Pass the structure the CG model was built from (same atom order). The
atom-to-bead lines are drawn automatically for small structures; toggle them
with show_assignment=True/False, and the bead legend appears when there are
few enough beads to stay readable (max_legend).
From the command line¶
molscope coarse-grain maps a structure to beads and writes a coordinate file
you can open in PyMOL, ChimeraX, or Mol*:
molscope coarse-grain structure.pdb --mapping martini --out cg.pdb
molscope coarse-grain --fetch 1fqy --mapping residue_com --out cg.pdb
molscope coarse-grain structure.pdb --mapping martini # summary only, no file
--mapping is residue_com (default), residue_centroid, or martini. The
output format follows the --out extension (.pdb, .cif, or .xyz); beads
are written as pseudo-atoms with their bead names (BB/SC for Martini), and
the bead bond network is written as CONECT records for .pdb output. .cif
and .xyz carry coordinates only, so prefer .pdb when you want the network to
show up in a viewer. The command always prints the mapping coverage.
Inspect the bead assignment¶
Every coarse-grained Molecule carries a structured report describing exactly
which atoms went into each bead:
cg = mol.coarse_grain("martini")
report = cg.coarse_grain_report
print(report.coverage()) # "426 beads from 1661/1661 atoms"
print(report.n_beads, report.n_assigned, report.n_dropped)
first = report.beads[0]
print(first.name, first.resname, first.resid, first.chain)
print(first.atom_indices) # source-atom indices, in order
print(first.atom_names) # ["N", "CA", "C", "O"]
print(first.reduction) # "centre of mass"
if report.virtual_sites:
site = report.virtual_sites[0]
print(site.name, site.parents, site.rule, site.weights)
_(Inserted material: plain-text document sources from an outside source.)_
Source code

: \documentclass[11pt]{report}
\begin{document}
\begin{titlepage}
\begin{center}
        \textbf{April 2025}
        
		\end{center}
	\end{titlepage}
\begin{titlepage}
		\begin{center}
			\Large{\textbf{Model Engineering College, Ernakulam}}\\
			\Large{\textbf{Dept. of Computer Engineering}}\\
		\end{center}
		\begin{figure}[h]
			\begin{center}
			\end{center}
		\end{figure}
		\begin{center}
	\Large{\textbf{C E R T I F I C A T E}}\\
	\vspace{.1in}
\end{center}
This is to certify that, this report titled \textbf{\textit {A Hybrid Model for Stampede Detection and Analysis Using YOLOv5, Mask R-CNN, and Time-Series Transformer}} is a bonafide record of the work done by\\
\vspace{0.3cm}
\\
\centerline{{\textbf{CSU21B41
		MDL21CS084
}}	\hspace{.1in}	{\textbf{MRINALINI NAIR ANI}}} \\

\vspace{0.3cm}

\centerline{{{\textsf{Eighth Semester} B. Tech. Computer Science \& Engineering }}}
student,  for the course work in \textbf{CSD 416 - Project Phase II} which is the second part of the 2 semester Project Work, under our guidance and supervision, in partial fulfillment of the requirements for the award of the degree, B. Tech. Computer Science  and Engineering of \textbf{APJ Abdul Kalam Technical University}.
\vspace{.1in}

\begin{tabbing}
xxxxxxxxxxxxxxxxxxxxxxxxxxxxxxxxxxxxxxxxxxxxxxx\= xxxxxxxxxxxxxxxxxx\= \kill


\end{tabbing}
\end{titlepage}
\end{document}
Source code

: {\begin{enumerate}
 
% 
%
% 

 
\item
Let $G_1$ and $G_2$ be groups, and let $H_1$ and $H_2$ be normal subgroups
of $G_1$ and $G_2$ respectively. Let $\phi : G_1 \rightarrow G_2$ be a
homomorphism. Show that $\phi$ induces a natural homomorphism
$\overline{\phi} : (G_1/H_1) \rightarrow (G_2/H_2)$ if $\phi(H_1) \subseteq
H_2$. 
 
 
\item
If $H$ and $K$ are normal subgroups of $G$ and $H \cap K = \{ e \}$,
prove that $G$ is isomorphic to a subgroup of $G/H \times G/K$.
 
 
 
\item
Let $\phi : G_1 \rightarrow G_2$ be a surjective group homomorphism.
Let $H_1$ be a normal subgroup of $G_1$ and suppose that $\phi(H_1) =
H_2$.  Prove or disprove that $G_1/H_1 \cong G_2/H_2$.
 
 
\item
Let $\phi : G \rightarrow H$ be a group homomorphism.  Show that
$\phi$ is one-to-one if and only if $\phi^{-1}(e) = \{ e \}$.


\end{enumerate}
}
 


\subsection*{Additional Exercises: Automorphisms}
print(cg.mapping_report()) formats the whole thing as text (beads, dropped
atoms, and bonds), and cg.coarse_grain("...", return_report=True) returns the
(molecule, report) pair directly.
Export and reload a mapping¶
Save the mapping to JSON, reload it, and re-apply it to a structure. Because the
record stores per-bead atom indices, repeated bead names such as BB/SC
round-trip cleanly:
ms.write_cg_mapping(cg, "mapping.json") # or: cg.write_mapping("mapping.json")
record = ms.read_cg_mapping("mapping.json")
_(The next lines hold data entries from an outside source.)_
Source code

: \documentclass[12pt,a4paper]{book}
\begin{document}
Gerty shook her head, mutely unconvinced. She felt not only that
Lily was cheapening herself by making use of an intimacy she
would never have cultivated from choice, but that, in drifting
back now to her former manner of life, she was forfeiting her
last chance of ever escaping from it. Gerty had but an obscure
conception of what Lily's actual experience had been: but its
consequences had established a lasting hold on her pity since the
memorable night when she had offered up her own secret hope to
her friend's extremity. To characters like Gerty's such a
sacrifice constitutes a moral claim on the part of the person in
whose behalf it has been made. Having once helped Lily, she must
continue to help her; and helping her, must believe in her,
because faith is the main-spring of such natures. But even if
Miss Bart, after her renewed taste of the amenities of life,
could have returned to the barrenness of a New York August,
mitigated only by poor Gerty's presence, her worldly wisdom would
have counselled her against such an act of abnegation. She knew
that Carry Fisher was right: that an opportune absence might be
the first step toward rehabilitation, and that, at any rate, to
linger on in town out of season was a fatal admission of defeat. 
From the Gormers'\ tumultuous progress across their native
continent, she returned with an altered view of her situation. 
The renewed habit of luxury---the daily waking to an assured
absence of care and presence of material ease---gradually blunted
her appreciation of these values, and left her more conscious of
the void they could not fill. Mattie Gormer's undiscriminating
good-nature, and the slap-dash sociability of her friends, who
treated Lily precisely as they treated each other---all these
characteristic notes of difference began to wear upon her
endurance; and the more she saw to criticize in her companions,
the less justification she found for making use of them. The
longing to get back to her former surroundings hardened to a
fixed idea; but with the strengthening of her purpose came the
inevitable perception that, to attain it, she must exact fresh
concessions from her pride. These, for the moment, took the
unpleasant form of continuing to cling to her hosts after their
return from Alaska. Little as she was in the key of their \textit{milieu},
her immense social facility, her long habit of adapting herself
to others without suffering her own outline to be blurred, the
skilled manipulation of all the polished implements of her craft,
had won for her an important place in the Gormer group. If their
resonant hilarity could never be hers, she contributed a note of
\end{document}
cg2 = ms.apply_cg_mapping(mol, record) # rebuild on the same (or matching) structure
cg_mapping_to_dict(cg) returns the same record as a plain dict without
touching disk. For inspection in tools that read index files, write a
GROMACS-style .ndx with one group per bead (1-based atom serials):
ms.write_cg_index(cg, "mapping.ndx") # or: cg.write_index("mapping.ndx")
The bead Molecule itself still writes as ordinary coordinates with its CG
bonds preserved:
ms.write_pdb(cg, "beads.pdb") # CONECT records carry the bead bonds
Simulation-skeleton exports¶
For a starting point in a production engine, MolScope writes topology skeletons: connectivity and per-bead bookkeeping, but no force constants or non-bonded parameters.
ms.write_cg_openmm_xml(cg, "cg.xml") # OpenMM residue-template ForceField
ms.write_cg_itp(cg, "cg.itp") # GROMACS [moleculetype]/[atoms]/[bonds]/[angles]
The OpenMM XML defines bead types, masses and bonds per residue template. The
GROMACS .itp lists beads as [atoms] (type CG_<resname>_<bead>, zero charge,
bead mass), the bead bonds, and [angles] enumerated from the bond network
(every i-j-k where i-j and j-k are bonds). Both omit force constants,
reference values and non-bonded parameters, so map onto a Martini /
elastic-network model and fill those in before running dynamics.
Mapping reports¶
cg = mol.coarse_grain("martini")
print(cg.mapping_report())
cg, report = mol.coarse_grain(mapping, return_report=True)
Limitations¶
MolScope is useful for interpretable coarse-graining prototypes, visual mapping inspection, and graph/ML representations.
It does not:
- assign Martini bead types or force-field parameters,
- assign force constants, reference geometries, charges, non-bonded or exclusion
terms (the
.itplists bond/angle connectivity only), or create dihedrals, - build validated production simulation topologies,
- write GROMACS
[ virtual_sites* ]topology sections, - validate elastic networks, bead chemistry, or thermodynamic behavior,
- replace a Martini preparation workflow.
The .ndx and JSON exports describe a bead assignment for inspection and reuse,
and the OpenMM XML and GROMACS .itp are topology skeletons; none are
simulation-ready force fields.